WORK REQUEST
Every entry must be transcribed exactly. Pictures are not part of the copy.

(INPUT MATERIAL begins)

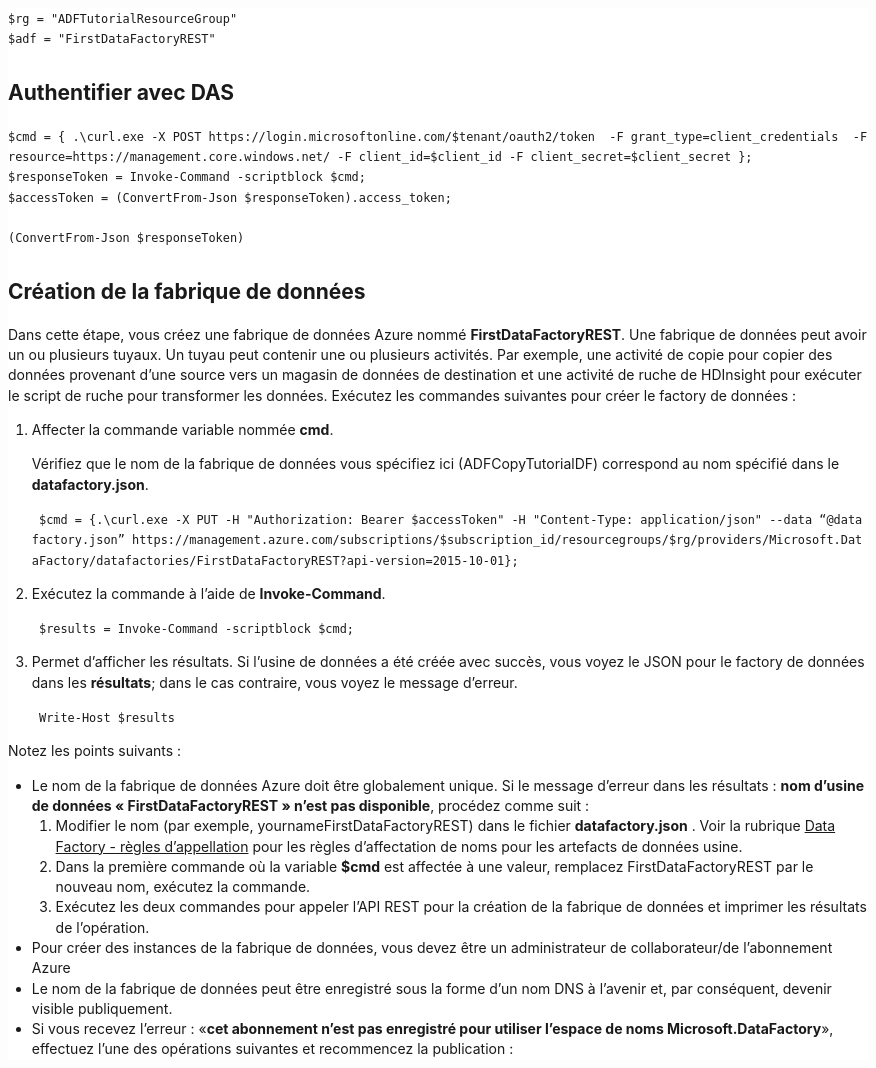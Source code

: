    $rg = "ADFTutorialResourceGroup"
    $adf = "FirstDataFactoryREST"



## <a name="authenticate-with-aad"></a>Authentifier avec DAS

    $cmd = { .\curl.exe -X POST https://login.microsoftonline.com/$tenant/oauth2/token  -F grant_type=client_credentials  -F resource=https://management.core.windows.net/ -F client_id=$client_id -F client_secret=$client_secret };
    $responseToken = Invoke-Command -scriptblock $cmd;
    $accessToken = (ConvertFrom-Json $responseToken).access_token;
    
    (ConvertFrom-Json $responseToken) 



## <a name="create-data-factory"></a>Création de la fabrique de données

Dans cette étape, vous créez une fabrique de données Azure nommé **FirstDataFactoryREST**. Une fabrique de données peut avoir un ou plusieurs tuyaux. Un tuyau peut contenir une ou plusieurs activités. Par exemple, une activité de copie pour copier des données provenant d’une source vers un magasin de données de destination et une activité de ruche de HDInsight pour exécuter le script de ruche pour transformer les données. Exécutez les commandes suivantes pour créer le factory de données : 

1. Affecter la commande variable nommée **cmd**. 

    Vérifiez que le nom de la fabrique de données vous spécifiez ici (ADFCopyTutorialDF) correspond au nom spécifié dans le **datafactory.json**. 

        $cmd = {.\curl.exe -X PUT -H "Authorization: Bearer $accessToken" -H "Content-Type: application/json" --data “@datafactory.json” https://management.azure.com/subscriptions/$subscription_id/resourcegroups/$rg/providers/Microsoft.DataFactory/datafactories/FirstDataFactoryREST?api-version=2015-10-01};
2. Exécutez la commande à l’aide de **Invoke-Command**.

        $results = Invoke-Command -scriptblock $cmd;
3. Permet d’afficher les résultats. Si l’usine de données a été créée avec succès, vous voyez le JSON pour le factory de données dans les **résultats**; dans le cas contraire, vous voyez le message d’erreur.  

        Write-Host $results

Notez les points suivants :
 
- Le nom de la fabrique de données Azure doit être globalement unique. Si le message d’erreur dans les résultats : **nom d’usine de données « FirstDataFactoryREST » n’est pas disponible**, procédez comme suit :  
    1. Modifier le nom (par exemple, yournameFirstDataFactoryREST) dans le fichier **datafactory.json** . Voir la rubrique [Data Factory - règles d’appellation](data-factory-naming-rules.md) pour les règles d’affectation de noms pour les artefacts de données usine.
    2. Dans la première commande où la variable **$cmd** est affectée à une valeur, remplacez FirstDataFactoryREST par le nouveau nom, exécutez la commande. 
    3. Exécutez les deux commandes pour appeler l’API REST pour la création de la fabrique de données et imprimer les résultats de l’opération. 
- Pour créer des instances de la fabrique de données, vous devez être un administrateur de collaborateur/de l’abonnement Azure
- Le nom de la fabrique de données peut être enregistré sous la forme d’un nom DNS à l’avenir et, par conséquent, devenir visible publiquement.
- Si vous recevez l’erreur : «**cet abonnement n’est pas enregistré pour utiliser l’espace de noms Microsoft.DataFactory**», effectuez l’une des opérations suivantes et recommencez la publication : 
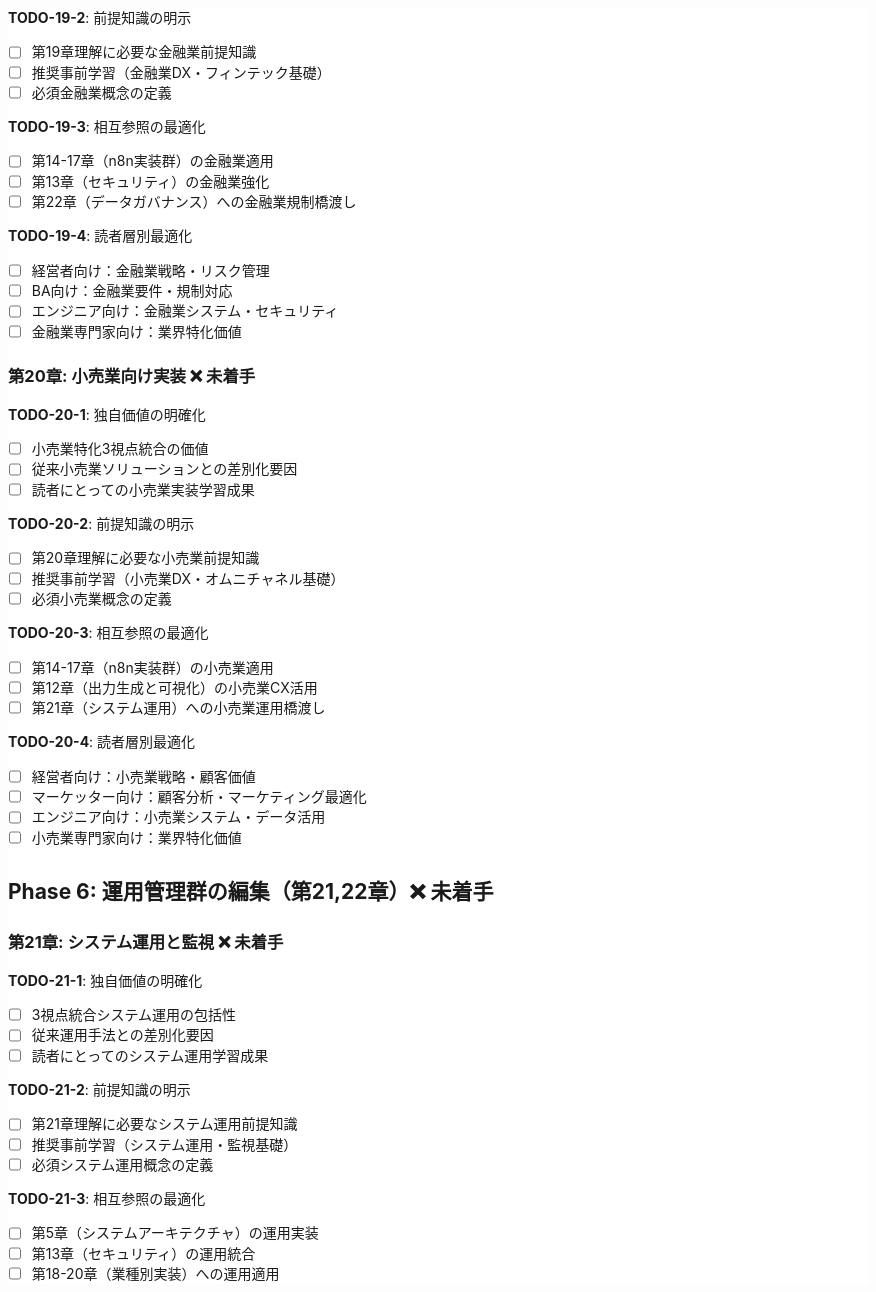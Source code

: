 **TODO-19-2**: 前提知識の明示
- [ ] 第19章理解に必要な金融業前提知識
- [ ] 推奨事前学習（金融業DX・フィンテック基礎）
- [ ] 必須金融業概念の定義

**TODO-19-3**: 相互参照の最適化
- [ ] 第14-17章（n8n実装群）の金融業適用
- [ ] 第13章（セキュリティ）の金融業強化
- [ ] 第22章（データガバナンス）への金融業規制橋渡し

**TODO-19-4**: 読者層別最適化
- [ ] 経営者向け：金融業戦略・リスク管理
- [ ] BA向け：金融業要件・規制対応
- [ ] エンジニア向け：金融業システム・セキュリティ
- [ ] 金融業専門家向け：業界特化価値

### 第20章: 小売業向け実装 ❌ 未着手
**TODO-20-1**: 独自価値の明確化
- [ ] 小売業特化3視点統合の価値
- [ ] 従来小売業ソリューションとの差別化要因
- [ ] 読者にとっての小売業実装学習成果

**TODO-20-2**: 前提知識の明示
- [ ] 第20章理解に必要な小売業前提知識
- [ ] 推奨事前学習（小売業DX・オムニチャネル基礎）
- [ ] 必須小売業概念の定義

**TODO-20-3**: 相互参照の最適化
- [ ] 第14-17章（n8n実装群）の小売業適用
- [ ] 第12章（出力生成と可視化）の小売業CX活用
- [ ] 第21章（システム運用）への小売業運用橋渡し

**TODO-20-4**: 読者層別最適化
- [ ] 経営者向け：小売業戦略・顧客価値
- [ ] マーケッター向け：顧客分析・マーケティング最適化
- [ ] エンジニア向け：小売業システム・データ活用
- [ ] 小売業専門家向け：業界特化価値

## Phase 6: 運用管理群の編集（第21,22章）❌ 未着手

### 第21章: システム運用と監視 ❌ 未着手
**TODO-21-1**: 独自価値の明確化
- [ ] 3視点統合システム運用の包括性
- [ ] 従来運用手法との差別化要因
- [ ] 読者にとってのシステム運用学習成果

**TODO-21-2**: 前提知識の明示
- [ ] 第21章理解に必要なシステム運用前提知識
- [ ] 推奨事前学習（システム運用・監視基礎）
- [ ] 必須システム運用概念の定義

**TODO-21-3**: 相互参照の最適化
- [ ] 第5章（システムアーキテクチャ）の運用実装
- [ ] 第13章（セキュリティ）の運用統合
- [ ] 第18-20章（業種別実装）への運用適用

(INPUT MATERIAL ends)

YOUR RESPONSE
Source code

:    $rg = "ADFTutorialResourceGroup"
    $adf = "FirstDataFactoryREST"



## <a name="authenticate-with-aad"></a>Authentifier avec DAS

    $cmd = { .\curl.exe -X POST https://login.microsoftonline.com/$tenant/oauth2/token  -F grant_type=client_credentials  -F resource=https://management.core.windows.net/ -F client_id=$client_id -F client_secret=$client_secret };
    $responseToken = Invoke-Command -scriptblock $cmd;
    $accessToken = (ConvertFrom-Json $responseToken).access_token;
    
    (ConvertFrom-Json $responseToken) 



## <a name="create-data-factory"></a>Création de la fabrique de données

Dans cette étape, vous créez une fabrique de données Azure nommé **FirstDataFactoryREST**. Une fabrique de données peut avoir un ou plusieurs tuyaux. Un tuyau peut contenir une ou plusieurs activités. Par exemple, une activité de copie pour copier des données provenant d’une source vers un magasin de données de destination et une activité de ruche de HDInsight pour exécuter le script de ruche pour transformer les données. Exécutez les commandes suivantes pour créer le factory de données : 

1. Affecter la commande variable nommée **cmd**. 

    Vérifiez que le nom de la fabrique de données vous spécifiez ici (ADFCopyTutorialDF) correspond au nom spécifié dans le **datafactory.json**. 

        $cmd = {.\curl.exe -X PUT -H "Authorization: Bearer $accessToken" -H "Content-Type: application/json" --data “@datafactory.json” https://management.azure.com/subscriptions/$subscription_id/resourcegroups/$rg/providers/Microsoft.DataFactory/datafactories/FirstDataFactoryREST?api-version=2015-10-01};
2. Exécutez la commande à l’aide de **Invoke-Command**.

        $results = Invoke-Command -scriptblock $cmd;
3. Permet d’afficher les résultats. Si l’usine de données a été créée avec succès, vous voyez le JSON pour le factory de données dans les **résultats**; dans le cas contraire, vous voyez le message d’erreur.  

        Write-Host $results

Notez les points suivants :
 
- Le nom de la fabrique de données Azure doit être globalement unique. Si le message d’erreur dans les résultats : **nom d’usine de données « FirstDataFactoryREST » n’est pas disponible**, procédez comme suit :  
    1. Modifier le nom (par exemple, yournameFirstDataFactoryREST) dans le fichier **datafactory.json** . Voir la rubrique [Data Factory - règles d’appellation](data-factory-naming-rules.md) pour les règles d’affectation de noms pour les artefacts de données usine.
    2. Dans la première commande où la variable **$cmd** est affectée à une valeur, remplacez FirstDataFactoryREST par le nouveau nom, exécutez la commande. 
    3. Exécutez les deux commandes pour appeler l’API REST pour la création de la fabrique de données et imprimer les résultats de l’opération. 
- Pour créer des instances de la fabrique de données, vous devez être un administrateur de collaborateur/de l’abonnement Azure
- Le nom de la fabrique de données peut être enregistré sous la forme d’un nom DNS à l’avenir et, par conséquent, devenir visible publiquement.
- Si vous recevez l’erreur : «**cet abonnement n’est pas enregistré pour utiliser l’espace de noms Microsoft.DataFactory**», effectuez l’une des opérations suivantes et recommencez la publication : 
Source code

: **TODO-19-2**: 前提知識の明示
- [ ] 第19章理解に必要な金融業前提知識
- [ ] 推奨事前学習（金融業DX・フィンテック基礎）
- [ ] 必須金融業概念の定義

**TODO-19-3**: 相互参照の最適化
- [ ] 第14-17章（n8n実装群）の金融業適用
- [ ] 第13章（セキュリティ）の金融業強化
- [ ] 第22章（データガバナンス）への金融業規制橋渡し

**TODO-19-4**: 読者層別最適化
- [ ] 経営者向け：金融業戦略・リスク管理
- [ ] BA向け：金融業要件・規制対応
- [ ] エンジニア向け：金融業システム・セキュリティ
- [ ] 金融業専門家向け：業界特化価値

### 第20章: 小売業向け実装 ❌ 未着手
**TODO-20-1**: 独自価値の明確化
- [ ] 小売業特化3視点統合の価値
- [ ] 従来小売業ソリューションとの差別化要因
- [ ] 読者にとっての小売業実装学習成果

**TODO-20-2**: 前提知識の明示
- [ ] 第20章理解に必要な小売業前提知識
- [ ] 推奨事前学習（小売業DX・オムニチャネル基礎）
- [ ] 必須小売業概念の定義

**TODO-20-3**: 相互参照の最適化
- [ ] 第14-17章（n8n実装群）の小売業適用
- [ ] 第12章（出力生成と可視化）の小売業CX活用
- [ ] 第21章（システム運用）への小売業運用橋渡し

**TODO-20-4**: 読者層別最適化
- [ ] 経営者向け：小売業戦略・顧客価値
- [ ] マーケッター向け：顧客分析・マーケティング最適化
- [ ] エンジニア向け：小売業システム・データ活用
- [ ] 小売業専門家向け：業界特化価値

## Phase 6: 運用管理群の編集（第21,22章）❌ 未着手

### 第21章: システム運用と監視 ❌ 未着手
**TODO-21-1**: 独自価値の明確化
- [ ] 3視点統合システム運用の包括性
- [ ] 従来運用手法との差別化要因
- [ ] 読者にとってのシステム運用学習成果

**TODO-21-2**: 前提知識の明示
- [ ] 第21章理解に必要なシステム運用前提知識
- [ ] 推奨事前学習（システム運用・監視基礎）
- [ ] 必須システム運用概念の定義

**TODO-21-3**: 相互参照の最適化
- [ ] 第5章（システムアーキテクチャ）の運用実装
- [ ] 第13章（セキュリティ）の運用統合
- [ ] 第18-20章（業種別実装）への運用適用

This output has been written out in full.